After phone calls to the ranger station and warnings by friends that this would be hard, we left Seattle at 5 a.m. on a Sunday to arrive at the ranger station when it opened at 7 a.m. to get permits for Monday night. Second in line, we scored rare permits for two nights 12 miles apart; the campsites were free to us seniors for the asking but came at the cost of high anxiety. A Boy Scout leader had camped out the night before to be first in line for his troop. We happily shared Pelton Basin with them on Monday night, and the rest of the trip went swimmingly although, of course, Cascade Pass was completely fogged in.

Cascade Pass
Cascade Pass

As with many green spaces in the cities—think Alki Beach–we are loving the wilderness to death, and the transformative power of getting away from it all requires supernatural logistics. If we value remoteness from the sights and sounds of people, if going places untrammeled by man or woman is a transformative experience, we are duty-bound to share it, but how can we get away from us all? Should we lift up the wet gray Seattle image so you don’t want to come here? Should we mention the earthquakes, mudslides, and volcanoes? Should we push farther and farther into the wilderness? Should we stop sharing pictures?

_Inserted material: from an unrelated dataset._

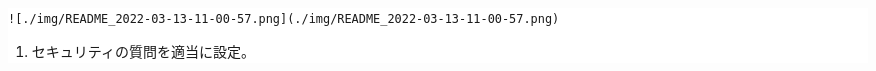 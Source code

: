     ![./img/README_2022-03-13-11-00-57.png](./img/README_2022-03-13-11-00-57.png)

1. セキュリティの質問を適当に設定。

This question bedevils many who hike and many whose job is managing the wilderness experience. The combination of some advance reservations (for those hiking the PCT, for example) with a good supply of first-come, first-serve spots may have to do for now. My personal response is a bit like making small changes to ward off climate change—avoiding popular trails and popular times of the week, savoring the experience without technology other than warm boots, practicing some of the old rules of the road—downhill yields to uphill, pack out your trash, don’t feed the wildlife, bring a shovel, don’t bring dogs to the wilderness. It makes me feel grumpy to say some of these things, but preservation is worth the whine.